• What needs to be done
Will you transcribe all the entries word for word, skipping the pictures they hold?

• Data to use
*** Block opens ***

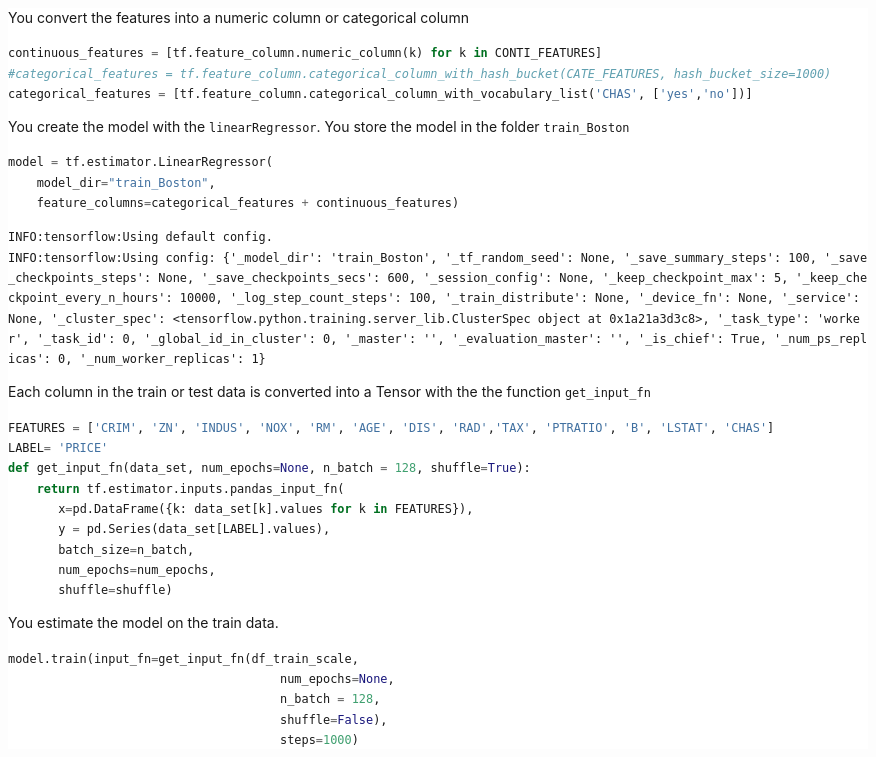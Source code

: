 You convert the features into a numeric column or categorical column


```python
continuous_features = [tf.feature_column.numeric_column(k) for k in CONTI_FEATURES]
#categorical_features = tf.feature_column.categorical_column_with_hash_bucket(CATE_FEATURES, hash_bucket_size=1000)
categorical_features = [tf.feature_column.categorical_column_with_vocabulary_list('CHAS', ['yes','no'])]
```

You create the model with the `linearRegressor`. You store the model in
the folder `train_Boston`


```python
model = tf.estimator.LinearRegressor(
    model_dir="train_Boston", 
    feature_columns=categorical_features + continuous_features)

```

    INFO:tensorflow:Using default config.
    INFO:tensorflow:Using config: {'_model_dir': 'train_Boston', '_tf_random_seed': None, '_save_summary_steps': 100, '_save_checkpoints_steps': None, '_save_checkpoints_secs': 600, '_session_config': None, '_keep_checkpoint_max': 5, '_keep_checkpoint_every_n_hours': 10000, '_log_step_count_steps': 100, '_train_distribute': None, '_device_fn': None, '_service': None, '_cluster_spec': <tensorflow.python.training.server_lib.ClusterSpec object at 0x1a21a3d3c8>, '_task_type': 'worker', '_task_id': 0, '_global_id_in_cluster': 0, '_master': '', '_evaluation_master': '', '_is_chief': True, '_num_ps_replicas': 0, '_num_worker_replicas': 1}


Each column in the train or test data is converted into a Tensor with
the the function `get_input_fn`


```python
FEATURES = ['CRIM', 'ZN', 'INDUS', 'NOX', 'RM', 'AGE', 'DIS', 'RAD','TAX', 'PTRATIO', 'B', 'LSTAT', 'CHAS']
LABEL= 'PRICE'
def get_input_fn(data_set, num_epochs=None, n_batch = 128, shuffle=True):
    return tf.estimator.inputs.pandas_input_fn(
       x=pd.DataFrame({k: data_set[k].values for k in FEATURES}),
       y = pd.Series(data_set[LABEL].values),
       batch_size=n_batch,   
       num_epochs=num_epochs,
       shuffle=shuffle)
```

You estimate the model on the train data.


```python
model.train(input_fn=get_input_fn(df_train_scale, 
                                      num_epochs=None,
                                      n_batch = 128,
                                      shuffle=False),
                                      steps=1000)

```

*** Block closes ***

• Expected output
Source code

: You convert the features into a numeric column or categorical column


```python
continuous_features = [tf.feature_column.numeric_column(k) for k in CONTI_FEATURES]
#categorical_features = tf.feature_column.categorical_column_with_hash_bucket(CATE_FEATURES, hash_bucket_size=1000)
categorical_features = [tf.feature_column.categorical_column_with_vocabulary_list('CHAS', ['yes','no'])]
```

You create the model with the `linearRegressor`. You store the model in
the folder `train_Boston`


```python
model = tf.estimator.LinearRegressor(
    model_dir="train_Boston", 
    feature_columns=categorical_features + continuous_features)

```

    INFO:tensorflow:Using default config.
    INFO:tensorflow:Using config: {'_model_dir': 'train_Boston', '_tf_random_seed': None, '_save_summary_steps': 100, '_save_checkpoints_steps': None, '_save_checkpoints_secs': 600, '_session_config': None, '_keep_checkpoint_max': 5, '_keep_checkpoint_every_n_hours': 10000, '_log_step_count_steps': 100, '_train_distribute': None, '_device_fn': None, '_service': None, '_cluster_spec': <tensorflow.python.training.server_lib.ClusterSpec object at 0x1a21a3d3c8>, '_task_type': 'worker', '_task_id': 0, '_global_id_in_cluster': 0, '_master': '', '_evaluation_master': '', '_is_chief': True, '_num_ps_replicas': 0, '_num_worker_replicas': 1}


Each column in the train or test data is converted into a Tensor with
the the function `get_input_fn`


```python
FEATURES = ['CRIM', 'ZN', 'INDUS', 'NOX', 'RM', 'AGE', 'DIS', 'RAD','TAX', 'PTRATIO', 'B', 'LSTAT', 'CHAS']
LABEL= 'PRICE'
def get_input_fn(data_set, num_epochs=None, n_batch = 128, shuffle=True):
    return tf.estimator.inputs.pandas_input_fn(
       x=pd.DataFrame({k: data_set[k].values for k in FEATURES}),
       y = pd.Series(data_set[LABEL].values),
       batch_size=n_batch,   
       num_epochs=num_epochs,
       shuffle=shuffle)
```

You estimate the model on the train data.


```python
model.train(input_fn=get_input_fn(df_train_scale, 
                                      num_epochs=None,
                                      n_batch = 128,
                                      shuffle=False),
                                      steps=1000)

```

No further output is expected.